## What you are asked to do
Your response should consist of the data that follows, repeated in full without alteration.

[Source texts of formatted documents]
■ ■ ■

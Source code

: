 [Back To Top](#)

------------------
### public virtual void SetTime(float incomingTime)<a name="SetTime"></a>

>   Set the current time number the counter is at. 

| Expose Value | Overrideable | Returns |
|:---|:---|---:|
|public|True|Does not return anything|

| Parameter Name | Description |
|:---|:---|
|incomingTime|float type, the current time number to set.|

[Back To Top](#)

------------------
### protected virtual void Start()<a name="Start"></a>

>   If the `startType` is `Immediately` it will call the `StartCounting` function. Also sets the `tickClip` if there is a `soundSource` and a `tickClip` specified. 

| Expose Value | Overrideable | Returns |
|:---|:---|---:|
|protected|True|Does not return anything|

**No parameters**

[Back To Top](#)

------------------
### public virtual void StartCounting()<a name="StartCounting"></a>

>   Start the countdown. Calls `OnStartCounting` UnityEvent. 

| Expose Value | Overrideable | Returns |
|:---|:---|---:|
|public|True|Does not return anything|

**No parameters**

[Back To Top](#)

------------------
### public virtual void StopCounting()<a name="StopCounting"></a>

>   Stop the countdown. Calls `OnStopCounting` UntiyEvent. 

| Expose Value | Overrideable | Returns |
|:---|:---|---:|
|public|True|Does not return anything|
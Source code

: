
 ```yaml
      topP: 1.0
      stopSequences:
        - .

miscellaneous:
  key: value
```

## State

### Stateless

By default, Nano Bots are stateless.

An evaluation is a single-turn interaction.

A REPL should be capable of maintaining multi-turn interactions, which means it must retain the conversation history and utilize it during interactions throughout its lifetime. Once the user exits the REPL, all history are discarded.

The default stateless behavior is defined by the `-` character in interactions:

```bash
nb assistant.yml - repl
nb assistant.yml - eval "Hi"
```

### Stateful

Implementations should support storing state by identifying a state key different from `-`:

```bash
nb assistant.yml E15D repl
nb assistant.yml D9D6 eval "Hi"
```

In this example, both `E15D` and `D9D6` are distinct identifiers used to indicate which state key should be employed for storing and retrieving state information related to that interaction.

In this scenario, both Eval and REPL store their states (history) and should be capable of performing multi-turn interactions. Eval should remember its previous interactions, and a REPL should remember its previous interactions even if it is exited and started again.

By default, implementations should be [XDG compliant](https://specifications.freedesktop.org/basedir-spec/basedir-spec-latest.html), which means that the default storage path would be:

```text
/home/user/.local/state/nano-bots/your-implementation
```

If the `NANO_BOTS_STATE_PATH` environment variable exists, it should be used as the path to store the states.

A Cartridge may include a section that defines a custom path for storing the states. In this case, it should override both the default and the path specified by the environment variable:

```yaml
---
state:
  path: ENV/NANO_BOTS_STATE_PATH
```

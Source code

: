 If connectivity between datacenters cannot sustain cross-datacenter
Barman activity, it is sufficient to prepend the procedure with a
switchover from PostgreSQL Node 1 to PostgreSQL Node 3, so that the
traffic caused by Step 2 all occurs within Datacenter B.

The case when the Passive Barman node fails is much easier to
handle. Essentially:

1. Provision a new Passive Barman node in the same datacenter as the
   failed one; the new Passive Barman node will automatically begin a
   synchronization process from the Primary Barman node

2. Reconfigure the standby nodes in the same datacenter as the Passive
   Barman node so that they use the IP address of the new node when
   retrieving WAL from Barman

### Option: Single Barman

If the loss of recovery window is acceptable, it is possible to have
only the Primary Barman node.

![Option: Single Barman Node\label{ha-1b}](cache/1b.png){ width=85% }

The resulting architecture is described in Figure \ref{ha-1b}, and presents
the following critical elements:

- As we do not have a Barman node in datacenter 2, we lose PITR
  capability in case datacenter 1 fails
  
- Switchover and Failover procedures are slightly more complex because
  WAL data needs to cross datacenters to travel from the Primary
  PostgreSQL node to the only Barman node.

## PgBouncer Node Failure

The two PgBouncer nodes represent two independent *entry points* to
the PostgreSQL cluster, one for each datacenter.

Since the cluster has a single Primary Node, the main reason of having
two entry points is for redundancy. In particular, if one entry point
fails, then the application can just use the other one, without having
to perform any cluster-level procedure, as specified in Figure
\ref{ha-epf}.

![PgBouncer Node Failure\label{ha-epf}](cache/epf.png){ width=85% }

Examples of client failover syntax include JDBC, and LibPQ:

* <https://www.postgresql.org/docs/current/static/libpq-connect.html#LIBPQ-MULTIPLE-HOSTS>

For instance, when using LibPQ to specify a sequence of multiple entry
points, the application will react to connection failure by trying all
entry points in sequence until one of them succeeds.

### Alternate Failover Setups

■ ■ ■

## Result of this exercise
Source code

: [Back To Top](#)

------------------
### public virtual void SetTime(float incomingTime)<a name="SetTime"></a>

>   Set the current time number the counter is at. 

| Expose Value | Overrideable | Returns |
|:---|:---|---:|
|public|True|Does not return anything|

| Parameter Name | Description |
|:---|:---|
|incomingTime|float type, the current time number to set.|

[Back To Top](#)

------------------
### protected virtual void Start()<a name="Start"></a>

>   If the `startType` is `Immediately` it will call the `StartCounting` function. Also sets the `tickClip` if there is a `soundSource` and a `tickClip` specified. 

| Expose Value | Overrideable | Returns |
|:---|:---|---:|
|protected|True|Does not return anything|

**No parameters**

[Back To Top](#)

------------------
### public virtual void StartCounting()<a name="StartCounting"></a>

>   Start the countdown. Calls `OnStartCounting` UnityEvent. 

| Expose Value | Overrideable | Returns |
|:---|:---|---:|
|public|True|Does not return anything|

**No parameters**

[Back To Top](#)

------------------
### public virtual void StopCounting()<a name="StopCounting"></a>

>   Stop the countdown. Calls `OnStopCounting` UntiyEvent. 

| Expose Value | Overrideable | Returns |
|:---|:---|---:|
|public|True|Does not return anything|
Source code

:
 ```yaml
      topP: 1.0
      stopSequences:
        - .

miscellaneous:
  key: value
```

## State

### Stateless

By default, Nano Bots are stateless.

An evaluation is a single-turn interaction.

A REPL should be capable of maintaining multi-turn interactions, which means it must retain the conversation history and utilize it during interactions throughout its lifetime. Once the user exits the REPL, all history are discarded.

The default stateless behavior is defined by the `-` character in interactions:

```bash
nb assistant.yml - repl
nb assistant.yml - eval "Hi"
```

### Stateful

Implementations should support storing state by identifying a state key different from `-`:

```bash
nb assistant.yml E15D repl
nb assistant.yml D9D6 eval "Hi"
```

In this example, both `E15D` and `D9D6` are distinct identifiers used to indicate which state key should be employed for storing and retrieving state information related to that interaction.

In this scenario, both Eval and REPL store their states (history) and should be capable of performing multi-turn interactions. Eval should remember its previous interactions, and a REPL should remember its previous interactions even if it is exited and started again.

By default, implementations should be [XDG compliant](https://specifications.freedesktop.org/basedir-spec/basedir-spec-latest.html), which means that the default storage path would be:

```text
/home/user/.local/state/nano-bots/your-implementation
```

If the `NANO_BOTS_STATE_PATH` environment variable exists, it should be used as the path to store the states.

A Cartridge may include a section that defines a custom path for storing the states. In this case, it should override both the default and the path specified by the environment variable:

```yaml
---
state:
  path: ENV/NANO_BOTS_STATE_PATH
```

Source code

: If connectivity between datacenters cannot sustain cross-datacenter
Barman activity, it is sufficient to prepend the procedure with a
switchover from PostgreSQL Node 1 to PostgreSQL Node 3, so that the
traffic caused by Step 2 all occurs within Datacenter B.

The case when the Passive Barman node fails is much easier to
handle. Essentially:

1. Provision a new Passive Barman node in the same datacenter as the
   failed one; the new Passive Barman node will automatically begin a
   synchronization process from the Primary Barman node

2. Reconfigure the standby nodes in the same datacenter as the Passive
   Barman node so that they use the IP address of the new node when
   retrieving WAL from Barman

### Option: Single Barman

If the loss of recovery window is acceptable, it is possible to have
only the Primary Barman node.

![Option: Single Barman Node\label{ha-1b}](cache/1b.png){ width=85% }

The resulting architecture is described in Figure \ref{ha-1b}, and presents
the following critical elements:

- As we do not have a Barman node in datacenter 2, we lose PITR
  capability in case datacenter 1 fails
  
- Switchover and Failover procedures are slightly more complex because
  WAL data needs to cross datacenters to travel from the Primary
  PostgreSQL node to the only Barman node.

## PgBouncer Node Failure

The two PgBouncer nodes represent two independent *entry points* to
the PostgreSQL cluster, one for each datacenter.

Since the cluster has a single Primary Node, the main reason of having
two entry points is for redundancy. In particular, if one entry point
fails, then the application can just use the other one, without having
to perform any cluster-level procedure, as specified in Figure
\ref{ha-epf}.

![PgBouncer Node Failure\label{ha-epf}](cache/epf.png){ width=85% }

Examples of client failover syntax include JDBC, and LibPQ:

* <https://www.postgresql.org/docs/current/static/libpq-connect.html#LIBPQ-MULTIPLE-HOSTS>

For instance, when using LibPQ to specify a sequence of multiple entry
points, the application will react to connection failure by trying all
entry points in sequence until one of them succeeds.

### Alternate Failover Setups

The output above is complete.